We were met at the airport by our guide and driver. Due to visa requirements, we were forced to book a tour guide, and since there were four of us, a van, which meant a guide and a driver ie. we were going to have to be grandma travelers. I wasn't looking forward to days of being escorted, spoken for, pampered, directed and left without the opportunity to get lost, confused or cheated. However, one look at the friendly face of our guide, Ali, left no room for a bad attitude. What a smiley, happy, and warm guide we had. Our driver, Hojat, was kind, super helpful and very funny. We were going to have a blast. Even if we were going to have to travel like old people.
was early morning and so first stop was the Shiraz bazaar. It was Friday (equivalent to Sunday) and thus everything was closed. However, we were able to go into a Hammam (Iranian bath) and see how to folks of old use to bathe. You first get naked and sit around, and then merchants hang around nearby selling you stuff - a pre-cursor to in-shopping centre car washes - get clean while you buy your groceries.
We then headed over to the Arg-e Karim Khan, a fortress built by Shiraz's most notable ruler, Karim Khan in the 1700s. The fortress walls were in great condition though one of the towers was falling over like the leaning tower of pisa due to erosion. The place is filled with beautiful stained glass windows covered with geometric wooden lattice work. Amazingly these were made without any glue or nails - apparently this kind of work is only done in Azerbaijan and Iran (can't remember what its called in Iran, in Azerbaijan its called Shabaka).
It was here that we discovered the wonderfully refreshing dessert of Faloodah (which is not at all like Indian Faloodah). Rather its intensely sweet sugar syrup poured on
top of rice noodles, and then smothered with sour pomegranate juice or lemon juice. Extremely refreshing, though it would kill a diabetic with one scoop. This is the kind of dessert that inspire men to climb mountains just for one scoop. If King Menelaus had a supply of faloodah, he probably wouldn't have cared too much when Paris stole Queen Helen, just as long as the royal faloodah cook was safe.
Our guide took us to an awesome place for lunch where we ate hands down the #2 best kebab in Iran (#1 was in Esfahan). It was an Egyptian kebab, which is a kebab mixed with walnuts and pomegranate seeds (I think), and a dash of delectableness to top it off. I am wiping the drool from my face as I type this. Sadly my search engine is not showing me a good recipe for this.
After a quick afternoon snooze in the hotel to escape the intense afternoon heat, we headed out for a unescorted meander through the old part of Shiraz. The area around the Arg-E Karim Khan is a meeting ground for locals, so we people watched for a bit. Iranians love picnics and
the place was overflowing with families and kids. We then headed down to the Nasir al-Mulk mosque, one of the most photographed mosques in Iran because of its beautiful stained glass windows (turns out every mosque in Iran claims to be most photographed).
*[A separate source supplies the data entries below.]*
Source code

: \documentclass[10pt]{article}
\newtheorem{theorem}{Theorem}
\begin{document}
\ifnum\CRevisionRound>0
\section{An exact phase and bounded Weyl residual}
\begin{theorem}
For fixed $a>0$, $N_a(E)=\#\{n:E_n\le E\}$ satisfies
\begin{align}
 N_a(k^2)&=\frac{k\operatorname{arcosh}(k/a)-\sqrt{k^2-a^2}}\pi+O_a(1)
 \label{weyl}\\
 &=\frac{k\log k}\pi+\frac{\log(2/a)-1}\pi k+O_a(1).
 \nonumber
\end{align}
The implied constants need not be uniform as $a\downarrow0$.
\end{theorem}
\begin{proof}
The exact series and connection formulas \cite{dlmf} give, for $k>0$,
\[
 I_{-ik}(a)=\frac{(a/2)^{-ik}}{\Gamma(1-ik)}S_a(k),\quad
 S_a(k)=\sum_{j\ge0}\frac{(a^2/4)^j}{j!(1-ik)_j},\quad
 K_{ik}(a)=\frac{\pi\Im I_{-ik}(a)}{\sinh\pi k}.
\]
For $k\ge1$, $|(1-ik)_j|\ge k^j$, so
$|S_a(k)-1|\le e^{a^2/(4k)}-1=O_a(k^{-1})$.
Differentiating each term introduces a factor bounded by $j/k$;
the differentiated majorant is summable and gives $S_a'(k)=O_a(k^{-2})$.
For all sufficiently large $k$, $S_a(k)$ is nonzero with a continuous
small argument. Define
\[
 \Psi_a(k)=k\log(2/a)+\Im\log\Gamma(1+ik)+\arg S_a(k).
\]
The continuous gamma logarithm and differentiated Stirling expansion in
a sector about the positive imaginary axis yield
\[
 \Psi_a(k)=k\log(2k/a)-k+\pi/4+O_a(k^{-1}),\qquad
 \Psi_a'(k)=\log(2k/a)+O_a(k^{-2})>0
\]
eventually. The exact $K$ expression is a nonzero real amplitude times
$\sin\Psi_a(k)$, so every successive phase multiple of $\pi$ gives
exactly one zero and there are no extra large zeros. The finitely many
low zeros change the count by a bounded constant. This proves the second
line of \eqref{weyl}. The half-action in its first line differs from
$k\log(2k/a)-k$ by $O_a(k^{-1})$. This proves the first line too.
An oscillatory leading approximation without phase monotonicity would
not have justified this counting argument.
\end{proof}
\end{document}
Late evening, we headed over to the Tomb of Hafez. In honesty, I would have skipped this place if we were on our own, but our guide encouraged us to visit. And I'm glad we did. This is where having a guide really makes a difference. Its a beautiful place, but without added commentary on Hafez, his importance to the Iranian people and how he is still integrated into customs of Iranians today, we would have simply skipped over the place as yet another beautiful picture. However, our guide Ali made the place come alive with a fabulous introduction to Hafez and his importance in Iranian culture. Hafez was a 14th century mystic/poet that wrote a huge number of poems about love. He is Iran's most loved poet, and even the young people love him. Its said every house in Iran has a copy of the Quran and a copy of Hafez. Iranians do an interesting
custom called taking Fal. Basically you tell a 'Fal interpreter' a problem, then open at random the book of Hafez, and grab a random poem. The interpreter will then interpret how this poem applies to your problem. There were crowds of folks taking Fal outside. It looked like mixture of religious devotion as well as a bit of fun. Though I think its actually taken quite seriously. It would be interesting to try this one day, since many of Hafez poems are about love and women, so I'm kind of perplexed how how a Fal interpreter is able to related these to real world problems. Personally if I was Hafez and had grown up with Shirazi faloodah in my backyard, I would have been writing about faloodah. Faloodah doesn't make you mow the lawn and take out the garbage.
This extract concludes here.